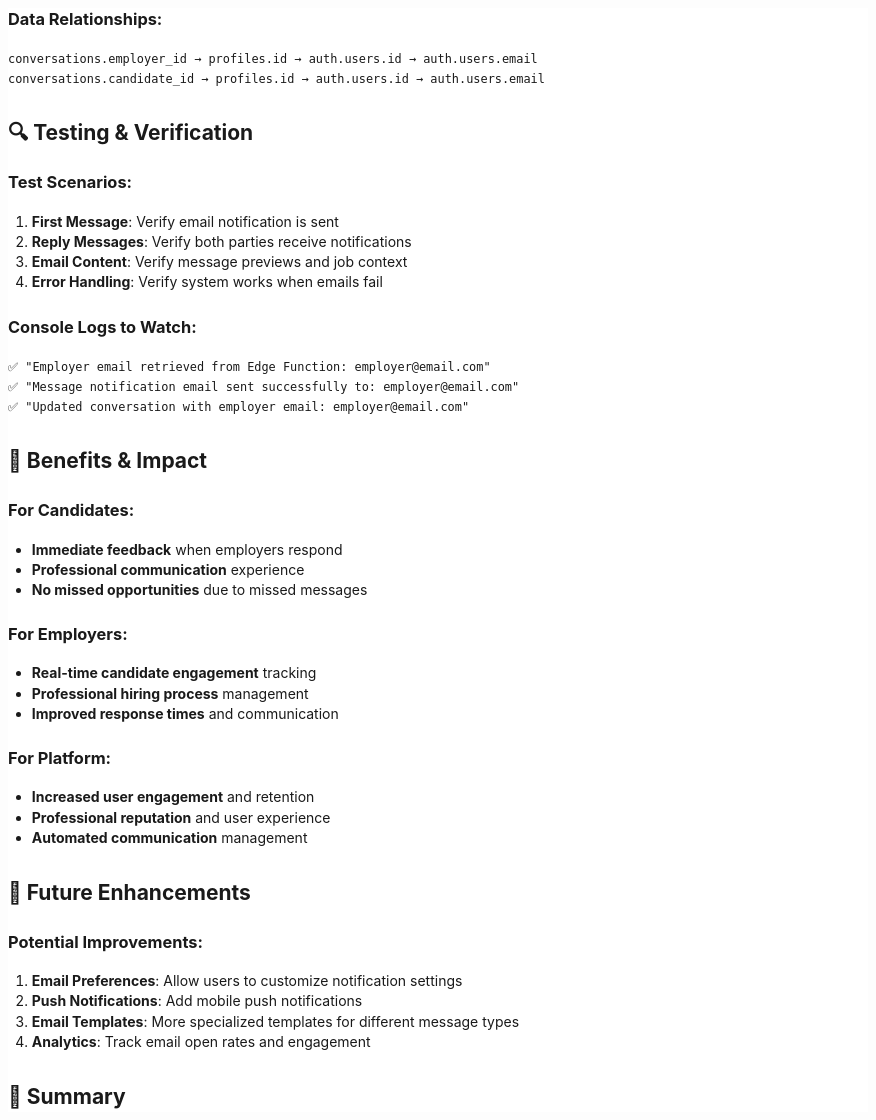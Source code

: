### Data Relationships:
```
conversations.employer_id → profiles.id → auth.users.id → auth.users.email
conversations.candidate_id → profiles.id → auth.users.id → auth.users.email
```

## 🔍 Testing & Verification

### Test Scenarios:
1. **First Message**: Verify email notification is sent
2. **Reply Messages**: Verify both parties receive notifications
3. **Email Content**: Verify message previews and job context
4. **Error Handling**: Verify system works when emails fail

### Console Logs to Watch:
```
✅ "Employer email retrieved from Edge Function: employer@email.com"
✅ "Message notification email sent successfully to: employer@email.com"
✅ "Updated conversation with employer email: employer@email.com"
```

## 🎯 Benefits & Impact

### For Candidates:
- **Immediate feedback** when employers respond
- **Professional communication** experience
- **No missed opportunities** due to missed messages

### For Employers:
- **Real-time candidate engagement** tracking
- **Professional hiring process** management
- **Improved response times** and communication

### For Platform:
- **Increased user engagement** and retention
- **Professional reputation** and user experience
- **Automated communication** management

## 🔮 Future Enhancements

### Potential Improvements:
1. **Email Preferences**: Allow users to customize notification settings
2. **Push Notifications**: Add mobile push notifications
3. **Email Templates**: More specialized templates for different message types
4. **Analytics**: Track email open rates and engagement

## 📝 Summary
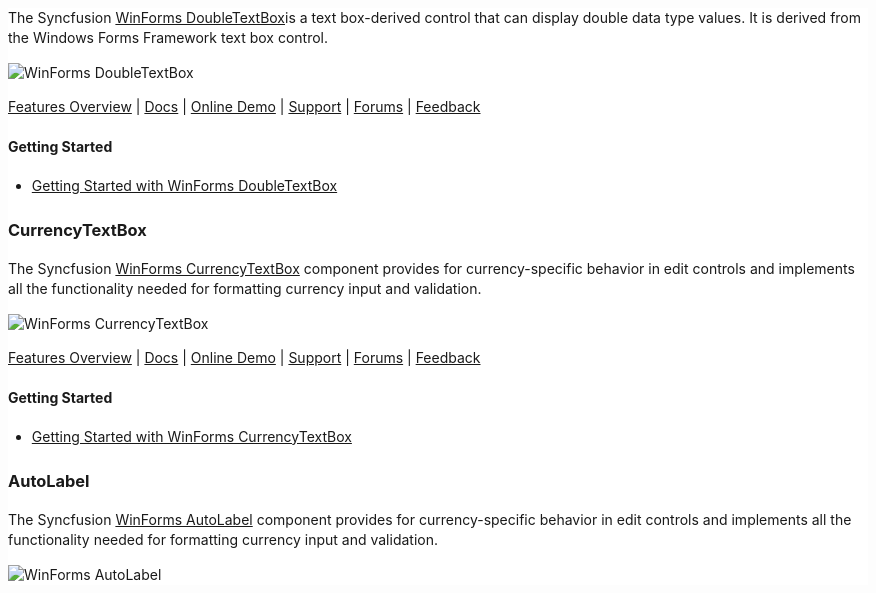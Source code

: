 The Syncfusion [WinForms DoubleTextBox](https://www.syncfusion.com/winforms-ui-controls/DoubleTextBox?utm_source=nuget&utm_medium=listing&utm_campaign=base-shared-nuget)is a text box-derived control that can display double data type values. It is derived from the Windows Forms Framework text box control.

![WinForms DoubleTextBox](https://cdn.syncfusion.com/nuget-readme/winforms/winforms-doubletextbox.png)

[Features Overview](https://www.syncfusion.com/winforms-ui-controls/DoubleTextBox?utm_source=nuget&utm_medium=listing&utm_campaign=base-shared-nuget) | [Docs](https://help.syncfusion.com/windowsforms/double-textbox/getting-started?utm_source=nuget&utm_medium=listing&utm_campaign=base-shared-nuget) | [Online Demo](https://ej2.syncfusion.com/aspnetmvc/DocIO/UpdateFields?utm_source=nuget&utm_medium=listing&utm_campaign=base-shared-nuget#/material) | [Support](https://www.syncfusion.com/support/directtrac/incidents/newincident?utm_source=nuget&utm_medium=listing&utm_campaign=base-shared-nuget) | [Forums](https://www.syncfusion.com/forums?utm_source=nuget&utm_medium=listing&utm_campaign=base-shared-nuget) | [Feedback](https://www.syncfusion.com/feedback?utm_source=nuget&utm_medium=listing&utm_campaign=base-shared-nuget)

#### Getting Started

* [Getting Started with WinForms DoubleTextBox](https://help.syncfusion.com/windowsforms/double-textbox/getting-started?utm_source=nuget&utm_medium=listing&utm_campaign=base-shared-nuget)

### CurrencyTextBox

The Syncfusion [WinForms CurrencyTextBox](https://www.syncfusion.com/winforms-ui-controls/CurrencyTextBox?utm_source=nuget&utm_medium=listing&utm_campaign=base-shared-nuget) component provides for currency-specific behavior in edit controls and implements all the functionality needed for formatting currency input and validation.

![WinForms CurrencyTextBox](https://cdn.syncfusion.com/nuget-readme/winforms/winforms-currencytextbox.png)

[Features Overview](https://www.syncfusion.com/winforms-ui-controls/CurrencyTextBox?utm_source=nuget&utm_medium=listing&utm_campaign=base-shared-nuget) | [Docs](https://help.syncfusion.com/windowsforms/currency-textbox/getting-started?utm_source=nuget&utm_medium=listing&utm_campaign=base-shared-nuget) | [Online Demo](https://ej2.syncfusion.com/aspnetmvc/DocIO/UpdateFields?utm_source=nuget&utm_medium=listing&utm_campaign=base-shared-nuget#/material) | [Support](https://www.syncfusion.com/support/directtrac/incidents/newincident?utm_source=nuget&utm_medium=listing&utm_campaign=base-shared-nuget) | [Forums](https://www.syncfusion.com/forums?utm_source=nuget&utm_medium=listing&utm_campaign=base-shared-nuget) | [Feedback](https://www.syncfusion.com/feedback?utm_source=nuget&utm_medium=listing&utm_campaign=base-shared-nuget)

#### Getting Started

* [Getting Started with WinForms CurrencyTextBox](https://help.syncfusion.com/windowsforms/currency-textbox/getting-started?utm_source=nuget&utm_medium=listing&utm_campaign=base-shared-nuget)

### AutoLabel

The Syncfusion [WinForms AutoLabel](https://www.syncfusion.com/winforms-ui-controls/AutoLabel?utm_source=nuget&utm_medium=listing&utm_campaign=base-shared-nuget) component provides for currency-specific behavior in edit controls and implements all the functionality needed for formatting currency input and validation.

![WinForms AutoLabel](https://cdn.syncfusion.com/nuget-readme/winforms/winforms-autolabel.png)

• Task goal
Return the full listing exactly as written, without any of its images.

• Reply to the exercise
Source code

:### Data Relationships:
```
conversations.employer_id → profiles.id → auth.users.id → auth.users.email
conversations.candidate_id → profiles.id → auth.users.id → auth.users.email
```

## 🔍 Testing & Verification

### Test Scenarios:
1. **First Message**: Verify email notification is sent
2. **Reply Messages**: Verify both parties receive notifications
3. **Email Content**: Verify message previews and job context
4. **Error Handling**: Verify system works when emails fail

### Console Logs to Watch:
```
✅ "Employer email retrieved from Edge Function: employer@email.com"
✅ "Message notification email sent successfully to: employer@email.com"
✅ "Updated conversation with employer email: employer@email.com"
```

## 🎯 Benefits & Impact

### For Candidates:
- **Immediate feedback** when employers respond
- **Professional communication** experience
- **No missed opportunities** due to missed messages

### For Employers:
- **Real-time candidate engagement** tracking
- **Professional hiring process** management
- **Improved response times** and communication

### For Platform:
- **Increased user engagement** and retention
- **Professional reputation** and user experience
- **Automated communication** management

## 🔮 Future Enhancements

### Potential Improvements:
1. **Email Preferences**: Allow users to customize notification settings
2. **Push Notifications**: Add mobile push notifications
3. **Email Templates**: More specialized templates for different message types
4. **Analytics**: Track email open rates and engagement

## 📝 Summary
Source code

: The Syncfusion [WinForms DoubleTextBox](https://www.syncfusion.com/winforms-ui-controls/DoubleTextBox?utm_source=nuget&utm_medium=listing&utm_campaign=base-shared-nuget)is a text box-derived control that can display double data type values. It is derived from the Windows Forms Framework text box control.

![WinForms DoubleTextBox](https://cdn.syncfusion.com/nuget-readme/winforms/winforms-doubletextbox.png)

[Features Overview](https://www.syncfusion.com/winforms-ui-controls/DoubleTextBox?utm_source=nuget&utm_medium=listing&utm_campaign=base-shared-nuget) | [Docs](https://help.syncfusion.com/windowsforms/double-textbox/getting-started?utm_source=nuget&utm_medium=listing&utm_campaign=base-shared-nuget) | [Online Demo](https://ej2.syncfusion.com/aspnetmvc/DocIO/UpdateFields?utm_source=nuget&utm_medium=listing&utm_campaign=base-shared-nuget#/material) | [Support](https://www.syncfusion.com/support/directtrac/incidents/newincident?utm_source=nuget&utm_medium=listing&utm_campaign=base-shared-nuget) | [Forums](https://www.syncfusion.com/forums?utm_source=nuget&utm_medium=listing&utm_campaign=base-shared-nuget) | [Feedback](https://www.syncfusion.com/feedback?utm_source=nuget&utm_medium=listing&utm_campaign=base-shared-nuget)

#### Getting Started

* [Getting Started with WinForms DoubleTextBox](https://help.syncfusion.com/windowsforms/double-textbox/getting-started?utm_source=nuget&utm_medium=listing&utm_campaign=base-shared-nuget)

### CurrencyTextBox

The Syncfusion [WinForms CurrencyTextBox](https://www.syncfusion.com/winforms-ui-controls/CurrencyTextBox?utm_source=nuget&utm_medium=listing&utm_campaign=base-shared-nuget) component provides for currency-specific behavior in edit controls and implements all the functionality needed for formatting currency input and validation.

![WinForms CurrencyTextBox](https://cdn.syncfusion.com/nuget-readme/winforms/winforms-currencytextbox.png)

[Features Overview](https://www.syncfusion.com/winforms-ui-controls/CurrencyTextBox?utm_source=nuget&utm_medium=listing&utm_campaign=base-shared-nuget) | [Docs](https://help.syncfusion.com/windowsforms/currency-textbox/getting-started?utm_source=nuget&utm_medium=listing&utm_campaign=base-shared-nuget) | [Online Demo](https://ej2.syncfusion.com/aspnetmvc/DocIO/UpdateFields?utm_source=nuget&utm_medium=listing&utm_campaign=base-shared-nuget#/material) | [Support](https://www.syncfusion.com/support/directtrac/incidents/newincident?utm_source=nuget&utm_medium=listing&utm_campaign=base-shared-nuget) | [Forums](https://www.syncfusion.com/forums?utm_source=nuget&utm_medium=listing&utm_campaign=base-shared-nuget) | [Feedback](https://www.syncfusion.com/feedback?utm_source=nuget&utm_medium=listing&utm_campaign=base-shared-nuget)

#### Getting Started

* [Getting Started with WinForms CurrencyTextBox](https://help.syncfusion.com/windowsforms/currency-textbox/getting-started?utm_source=nuget&utm_medium=listing&utm_campaign=base-shared-nuget)

### AutoLabel

The Syncfusion [WinForms AutoLabel](https://www.syncfusion.com/winforms-ui-controls/AutoLabel?utm_source=nuget&utm_medium=listing&utm_campaign=base-shared-nuget) component provides for currency-specific behavior in edit controls and implements all the functionality needed for formatting currency input and validation.

![WinForms AutoLabel](https://cdn.syncfusion.com/nuget-readme/winforms/winforms-autolabel.png)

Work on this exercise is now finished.